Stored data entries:
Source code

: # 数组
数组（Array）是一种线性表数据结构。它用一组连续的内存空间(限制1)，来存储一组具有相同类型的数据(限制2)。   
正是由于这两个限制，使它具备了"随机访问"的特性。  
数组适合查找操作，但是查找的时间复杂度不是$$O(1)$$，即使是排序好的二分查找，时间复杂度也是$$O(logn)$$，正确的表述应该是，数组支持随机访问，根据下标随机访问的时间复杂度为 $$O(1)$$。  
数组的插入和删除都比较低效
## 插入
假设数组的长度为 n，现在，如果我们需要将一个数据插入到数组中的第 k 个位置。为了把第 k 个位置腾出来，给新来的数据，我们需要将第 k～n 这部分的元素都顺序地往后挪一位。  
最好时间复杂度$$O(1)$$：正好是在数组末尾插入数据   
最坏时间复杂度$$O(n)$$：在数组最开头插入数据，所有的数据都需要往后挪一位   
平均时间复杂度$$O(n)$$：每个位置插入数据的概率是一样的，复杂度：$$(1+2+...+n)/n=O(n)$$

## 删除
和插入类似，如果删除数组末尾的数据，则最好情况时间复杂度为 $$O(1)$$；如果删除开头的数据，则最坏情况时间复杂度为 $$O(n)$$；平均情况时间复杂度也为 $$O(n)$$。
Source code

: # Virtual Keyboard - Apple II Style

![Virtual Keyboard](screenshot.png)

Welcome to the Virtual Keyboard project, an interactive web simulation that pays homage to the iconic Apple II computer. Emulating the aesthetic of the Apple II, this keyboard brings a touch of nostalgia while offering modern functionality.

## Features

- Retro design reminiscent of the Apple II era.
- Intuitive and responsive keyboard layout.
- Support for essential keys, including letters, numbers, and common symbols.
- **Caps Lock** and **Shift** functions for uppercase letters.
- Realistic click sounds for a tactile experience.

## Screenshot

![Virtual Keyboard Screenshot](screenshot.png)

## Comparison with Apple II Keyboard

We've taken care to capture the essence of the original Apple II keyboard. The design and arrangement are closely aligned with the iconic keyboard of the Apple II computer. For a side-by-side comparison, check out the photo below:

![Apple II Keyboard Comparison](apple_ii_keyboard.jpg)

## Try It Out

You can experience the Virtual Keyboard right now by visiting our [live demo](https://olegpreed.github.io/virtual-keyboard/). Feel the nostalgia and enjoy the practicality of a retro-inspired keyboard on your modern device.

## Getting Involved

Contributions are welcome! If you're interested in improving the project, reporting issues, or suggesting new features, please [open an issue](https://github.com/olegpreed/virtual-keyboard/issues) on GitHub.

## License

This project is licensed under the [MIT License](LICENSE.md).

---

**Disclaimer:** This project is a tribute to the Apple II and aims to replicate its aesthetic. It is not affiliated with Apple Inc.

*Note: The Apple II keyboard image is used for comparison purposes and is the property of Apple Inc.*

**Task:** The response must consist solely of the lines from the top of the records through the line holding "- Retro design", copied word for word.

**Result of the exercise:**
Source code

: # 数组
数组（Array）是一种线性表数据结构。它用一组连续的内存空间(限制1)，来存储一组具有相同类型的数据(限制2)。   
正是由于这两个限制，使它具备了"随机访问"的特性。  
数组适合查找操作，但是查找的时间复杂度不是$$O(1)$$，即使是排序好的二分查找，时间复杂度也是$$O(logn)$$，正确的表述应该是，数组支持随机访问，根据下标随机访问的时间复杂度为 $$O(1)$$。  
数组的插入和删除都比较低效
## 插入
假设数组的长度为 n，现在，如果我们需要将一个数据插入到数组中的第 k 个位置。为了把第 k 个位置腾出来，给新来的数据，我们需要将第 k～n 这部分的元素都顺序地往后挪一位。  
最好时间复杂度$$O(1)$$：正好是在数组末尾插入数据   
最坏时间复杂度$$O(n)$$：在数组最开头插入数据，所有的数据都需要往后挪一位   
平均时间复杂度$$O(n)$$：每个位置插入数据的概率是一样的，复杂度：$$(1+2+...+n)/n=O(n)$$

## 删除
和插入类似，如果删除数组末尾的数据，则最好情况时间复杂度为 $$O(1)$$；如果删除开头的数据，则最坏情况时间复杂度为 $$O(n)$$；平均情况时间复杂度也为 $$O(n)$$。
Source code

: # Virtual Keyboard - Apple II Style

![Virtual Keyboard](screenshot.png)

Welcome to the Virtual Keyboard project, an interactive web simulation that pays homage to the iconic Apple II computer. Emulating the aesthetic of the Apple II, this keyboard brings a touch of nostalgia while offering modern functionality.

## Features

- Retro design reminiscent of the Apple II era.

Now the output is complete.